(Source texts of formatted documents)

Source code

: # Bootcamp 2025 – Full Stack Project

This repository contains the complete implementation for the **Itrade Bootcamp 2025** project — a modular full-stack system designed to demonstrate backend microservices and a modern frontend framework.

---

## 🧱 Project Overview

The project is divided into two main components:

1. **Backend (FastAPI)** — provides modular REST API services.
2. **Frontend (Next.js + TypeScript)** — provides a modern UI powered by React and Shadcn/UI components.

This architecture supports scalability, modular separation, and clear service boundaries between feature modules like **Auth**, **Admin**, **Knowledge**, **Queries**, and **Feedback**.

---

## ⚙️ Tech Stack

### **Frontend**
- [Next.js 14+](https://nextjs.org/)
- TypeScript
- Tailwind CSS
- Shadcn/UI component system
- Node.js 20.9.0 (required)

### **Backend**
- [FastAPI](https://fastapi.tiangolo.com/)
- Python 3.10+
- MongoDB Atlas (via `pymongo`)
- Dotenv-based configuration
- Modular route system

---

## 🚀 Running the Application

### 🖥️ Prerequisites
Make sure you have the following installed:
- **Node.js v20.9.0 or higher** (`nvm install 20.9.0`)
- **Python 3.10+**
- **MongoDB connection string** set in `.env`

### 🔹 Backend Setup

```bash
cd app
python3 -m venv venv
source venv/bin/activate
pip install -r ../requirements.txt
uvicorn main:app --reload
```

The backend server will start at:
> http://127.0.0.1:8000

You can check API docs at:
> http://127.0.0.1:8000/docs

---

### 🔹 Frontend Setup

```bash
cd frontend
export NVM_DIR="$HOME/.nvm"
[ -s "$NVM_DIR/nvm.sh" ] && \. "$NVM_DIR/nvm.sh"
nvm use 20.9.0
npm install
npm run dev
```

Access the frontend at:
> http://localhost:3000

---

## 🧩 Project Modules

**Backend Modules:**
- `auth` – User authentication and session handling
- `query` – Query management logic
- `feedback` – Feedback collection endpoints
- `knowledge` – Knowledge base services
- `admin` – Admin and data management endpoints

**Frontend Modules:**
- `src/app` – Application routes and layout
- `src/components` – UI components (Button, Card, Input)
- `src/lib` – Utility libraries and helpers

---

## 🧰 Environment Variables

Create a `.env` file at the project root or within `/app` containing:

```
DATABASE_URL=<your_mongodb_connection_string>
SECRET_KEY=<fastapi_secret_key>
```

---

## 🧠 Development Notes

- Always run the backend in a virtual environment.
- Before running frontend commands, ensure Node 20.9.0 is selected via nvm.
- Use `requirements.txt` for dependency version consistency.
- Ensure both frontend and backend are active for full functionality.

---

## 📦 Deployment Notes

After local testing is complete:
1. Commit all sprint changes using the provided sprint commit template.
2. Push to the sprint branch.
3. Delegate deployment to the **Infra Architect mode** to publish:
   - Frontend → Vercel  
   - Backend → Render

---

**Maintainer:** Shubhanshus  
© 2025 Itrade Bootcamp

*TASK REQUIREMENTS*
Please give back the entries above, unchanged and complete.

*SOLVED PROBLEM*
Source code

: # Bootcamp 2025 – Full Stack Project

This repository contains the complete implementation for the **Itrade Bootcamp 2025** project — a modular full-stack system designed to demonstrate backend microservices and a modern frontend framework.

---

## 🧱 Project Overview

The project is divided into two main components:

1. **Backend (FastAPI)** — provides modular REST API services.
2. **Frontend (Next.js + TypeScript)** — provides a modern UI powered by React and Shadcn/UI components.

This architecture supports scalability, modular separation, and clear service boundaries between feature modules like **Auth**, **Admin**, **Knowledge**, **Queries**, and **Feedback**.

---

## ⚙️ Tech Stack

### **Frontend**
- [Next.js 14+](https://nextjs.org/)
- TypeScript
- Tailwind CSS
- Shadcn/UI component system
- Node.js 20.9.0 (required)

### **Backend**
- [FastAPI](https://fastapi.tiangolo.com/)
- Python 3.10+
- MongoDB Atlas (via `pymongo`)
- Dotenv-based configuration
- Modular route system

---

## 🚀 Running the Application

### 🖥️ Prerequisites
Make sure you have the following installed:
- **Node.js v20.9.0 or higher** (`nvm install 20.9.0`)
- **Python 3.10+**
- **MongoDB connection string** set in `.env`

### 🔹 Backend Setup

```bash
cd app
python3 -m venv venv
source venv/bin/activate
pip install -r ../requirements.txt
uvicorn main:app --reload
```

The backend server will start at:
> http://127.0.0.1:8000

You can check API docs at:
> http://127.0.0.1:8000/docs

---

### 🔹 Frontend Setup

```bash
cd frontend
export NVM_DIR="$HOME/.nvm"
[ -s "$NVM_DIR/nvm.sh" ] && \. "$NVM_DIR/nvm.sh"
nvm use 20.9.0
npm install
npm run dev
```

Access the frontend at:
> http://localhost:3000

---

## 🧩 Project Modules

**Backend Modules:**
- `auth` – User authentication and session handling
- `query` – Query management logic
- `feedback` – Feedback collection endpoints
- `knowledge` – Knowledge base services
- `admin` – Admin and data management endpoints

**Frontend Modules:**
- `src/app` – Application routes and layout
- `src/components` – UI components (Button, Card, Input)
- `src/lib` – Utility libraries and helpers

---

## 🧰 Environment Variables

Create a `.env` file at the project root or within `/app` containing:

```
DATABASE_URL=<your_mongodb_connection_string>
SECRET_KEY=<fastapi_secret_key>
```

---

## 🧠 Development Notes

- Always run the backend in a virtual environment.
- Before running frontend commands, ensure Node 20.9.0 is selected via nvm.
- Use `requirements.txt` for dependency version consistency.
- Ensure both frontend and backend are active for full functionality.

---

## 📦 Deployment Notes

After local testing is complete:
1. Commit all sprint changes using the provided sprint commit template.
2. Push to the sprint branch.
3. Delegate deployment to the **Infra Architect mode** to publish:
   - Frontend → Vercel  
   - Backend → Render

---

**Maintainer:** Shubhanshus  
© 2025 Itrade Bootcamp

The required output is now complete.